Thank you so much for your responses. I apologize for the delay, but I needed to get a clean device first.

She had her hands on the first laptop and phone and the fact that a key logger could get transferred, I did not know until recently.

I am so shattered and disgusted, it is hard for me to even talk about this, but I truly need help.

At first, I only realized that something was wrong and she was always a step ahead of me. After a while, when emails disappeared and phone calls seemed to be under surveillance, I started searching for 'surveillance software' and could not find anything. This went on forever. Me not 'finding' anything.

A friend (in IT security) then offered to reinstall the laptop and make sure it is clean.
At the same time, I went to get my phone reset to manufacturing reset. It lastet less a week and I was back to where I started.

Another IT person then suggested to change the hard drive completely and offered me a clean laptop in the meantime. Lasted about another week and all was back to square one.

The new hard drive was faulty and we had to change back to the old one but did another reinstall of the system.

Phone reset to manufacting default with complete formatting.

Took less then a week and I was back at square one.

All this time, everyone gave me the feeling of being paranoid and nuts. How can this be? How would anybody be able to do this? Questions I asked myself constantly but had no answers.

In the meantime, I used every chance I had to change my passwords on different devices. Library, private computers from friends, random. Nothing helped.

Got to the point where I seriously thought, that I am crazy as I could read that in every face I looked at. Well, I took all the good advice everyone gave me and moved on. 4 times and here we are again.

Financially ruined, no hope to find a job, 200 job applications, no response. Alienated friends galore and nothing moves.

That's when I got an email with an attachment that was clearly fake and that badly faked that it could only be her. She was clearly winning at that point.

That's when I went to a library I had never been to before and that does not register the library card or the dl. I changed passwords and had time to kill so I googled surveillance software for the 100 time and boom there were listings galore. I was stunned.

So I googled all the other things that I could not find at my 2 laptops before and after all the reinstalls and new hard drive.

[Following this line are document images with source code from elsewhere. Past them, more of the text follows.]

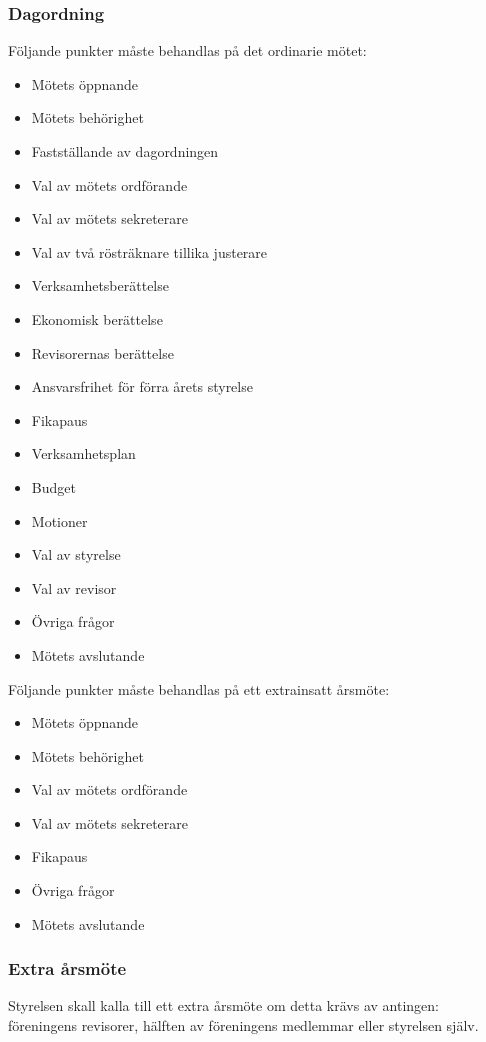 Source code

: \documentclass[11pt, noincludeaddress]{classes/cthit}
\begin{document}
\subsubsection{Dagordning}
Följande punkter måste behandlas på det ordinarie mötet: 

\begin{itemize}
    \item Mötets öppnande 
    \item Mötets behörighet 
    \item Fastställande av dagordningen 
    \item Val av mötets ordförande 
    \item Val av mötets sekreterare 
    \item Val av två rösträknare tillika justerare 
    \item Verksamhetsberättelse 
    \item Ekonomisk berättelse 
    \item Revisorernas berättelse 
    \item Ansvarsfrihet för förra årets styrelse 
    \item Fikapaus 
    \item Verksamhetsplan 
    \item Budget 
    \item Motioner 
    \item Val av styrelse 
    \item Val av revisor 
    \item Övriga frågor
    \item Mötets avslutande 
\end{itemize}

Följande punkter måste behandlas på ett extrainsatt årsmöte: 
\begin{itemize}
    \item Mötets öppnande 
    \item Mötets behörighet 
    \item Val av mötets ordförande 
    \item Val av mötets sekreterare 
    \item Fikapaus 
    \item Övriga frågor 
    \item Mötets avslutande 
\end{itemize}

\subsubsection{Extra årsmöte}
Styrelsen skall kalla till ett extra årsmöte om detta krävs av antingen: föreningens revisorer, hälften av föreningens medlemmar eller styrelsen själv. 
\end{document}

Surprise surprise, listings, names, contact information. All there, right in front of my eyes. I could not believe it. So I looked in the software and realized that the parental control was used to block me.

Turns out that the it guy I was using knew this all along and got upset with me the moment I presented my findings to him. He jammed the laptop shut and yelled on top of his lungs asking me to leave.

Another shock should I say, but in the end it got me away from the It guy that otherwise, I would have never questioned.

I then found high security experts and they analyzed the situation with the result that there are custom coded key loggers on my devices.

I would like to find them but that seems extremely difficult and cost intensive, which at this time is not in the books.

Without 'catching her' it is not going to stop, I am afraid and moving on to new equipment is not really doable either. She has absolutley no boundaries and I am pretty sure that he has been in the home as well. Money is not an issue for her and she would freely spend it on everything that will harm me.

It seems that this is all geared towards destroying me.

Unless I can find 'hard' evidence things will continue to be difficult and I am loosing the patience with this and it is clearly ruining me.

Since I have taken measures and no more questioning my sanity over this, things started to turn around and every day I get to speak with people that are happy to hear from me as they had tried to get in touch with me for business purposes and I did not return any calls or emails.

She must have also acted as MITM (man in the middle) as I just recently also learned existed.

This is so awful, I am still in shock and speechless.

I appreciate any thoughts and suggestions. Especially how to get her to turn her obsession and criminal energy to something else. I would so love to warn her new partner as this will be the next victim for sure.

Thank you for the time it takes to read all this.